Build Status Coverage Status Apache License 2.0

cdx_toolkit is a set of tools for working with CDX indices of web crawls and archives, including those at CommonCrawl and the Internet Archive’s Wayback Machine.

CommonCrawl uses Ilya Kramer’s pywb to serve the CDX API, which is somewhat different from the Internet Archive’s CDX API. cdx_toolkit hides these differences as best it can. cdx_toolkit also knits together the monthly Common Crawl CDX indices into a single, virtual index.

Installing

$ pip install cdx_toolkit

or clone this repo and use python setup.py install.

Example

import cdx_toolkit

cdx = cdx_toolkit.CDXFetcher(source='cc', cc_duration='90d')
url = 'commoncrawl.org/*'

print(url, 'size estimate', cdx.get_size_estimate(url))

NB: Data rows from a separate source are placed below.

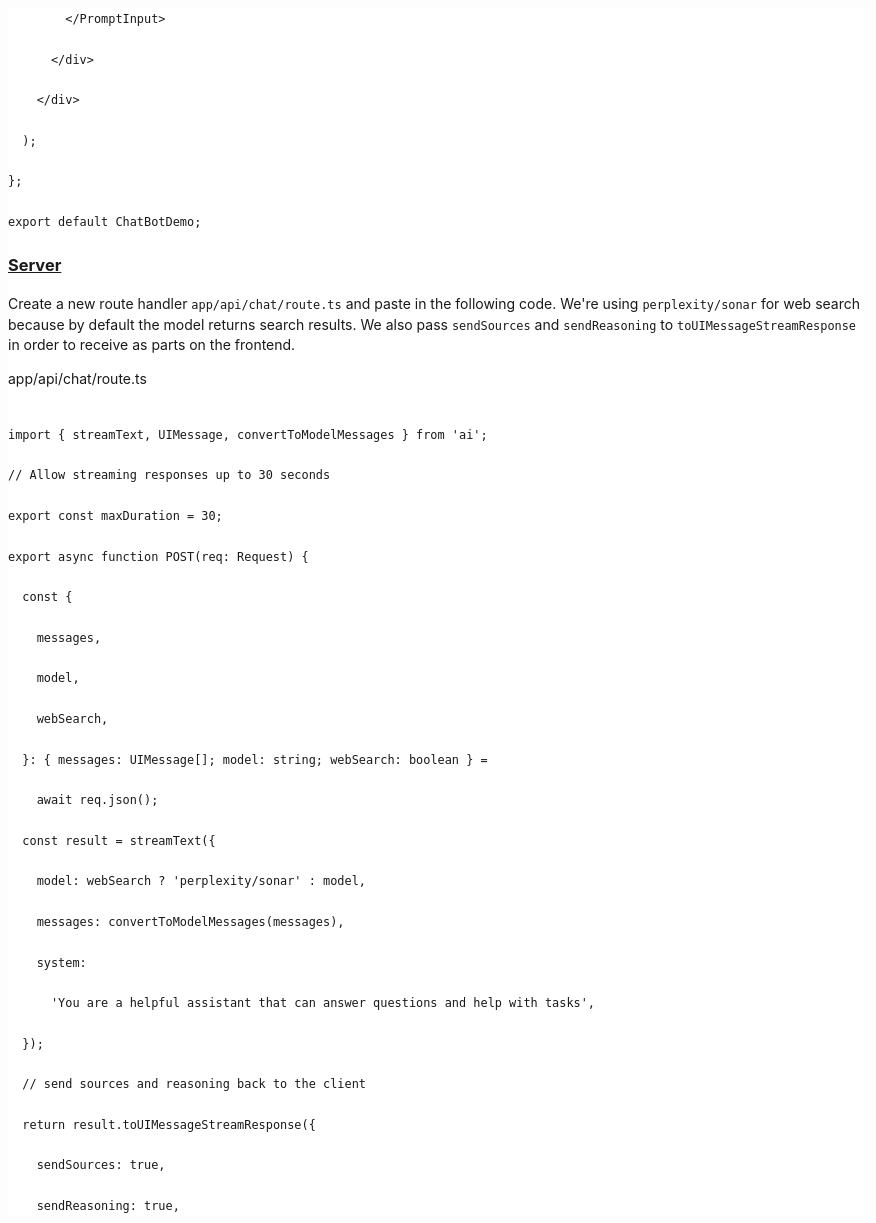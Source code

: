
 ```code-block_code__yIKW2
        </PromptInput>

      </div>

    </div>

  );

};

export default ChatBotDemo;
```

### [Server](https://ai-sdk.dev/elements/examples/chatbot\#server)

Create a new route handler `app/api/chat/route.ts` and paste in the following code. We're using `perplexity/sonar` for web search because by default the model returns search results. We also pass `sendSources` and `sendReasoning` to `toUIMessageStreamResponse` in order to receive as parts on the frontend.

app/api/chat/route.ts

```code-block_code__yIKW2

import { streamText, UIMessage, convertToModelMessages } from 'ai';

// Allow streaming responses up to 30 seconds

export const maxDuration = 30;

export async function POST(req: Request) {

  const {

    messages,

    model,

    webSearch,

  }: { messages: UIMessage[]; model: string; webSearch: boolean } =

    await req.json();

  const result = streamText({

    model: webSearch ? 'perplexity/sonar' : model,

    messages: convertToModelMessages(messages),

    system:

      'You are a helpful assistant that can answer questions and help with tasks',

  });

  // send sources and reasoning back to the client

  return result.toUIMessageStreamResponse({

    sendSources: true,

    sendReasoning: true,
```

for obj in cdx.items(url, limit=10):
    print(obj)

at the moment will print:

size estimate 6000
http://commoncrawl.org/ 200
http://commoncrawl.org/ 200
http://commoncrawl.org/ 200
http://www.commoncrawl.org/ 301
https://www.commoncrawl.org/ 301
http://www.commoncrawl.org/ 301
http://commoncrawl.org/ 200
http://commoncrawl.org/2011/12/mapreduce-for-the-masses/ 200
http://commoncrawl.org/2012/03/data-2-0-summit/ 200
http://commoncrawl.org/2012/03/twelve-steps-to-running-your-ruby-code-across-five-billion-web-pages/ 200

Command-line tools

The above example can also be done as

$ cdx_size 'commoncrawl.org/*' --cc
$ cdx_iter 'commoncrawl.org/*' --cc --limit 10 --cc-duration='90d'

or

$ cdx_size 'commoncrawl.org/*' --ia
$ cdx_iter 'commoncrawl.org/*' --ia --limit 10

cdx_iter can generate jsonl or csv outputs; see

$ cdx_iter --help

for details.

CDX Jargon, Field Names, and such

A capture is a single crawled url, be it a copy of a webpage, a redirect to another page, an error such as 404 (page not found), or a revisit record (page identical to a previous capture.)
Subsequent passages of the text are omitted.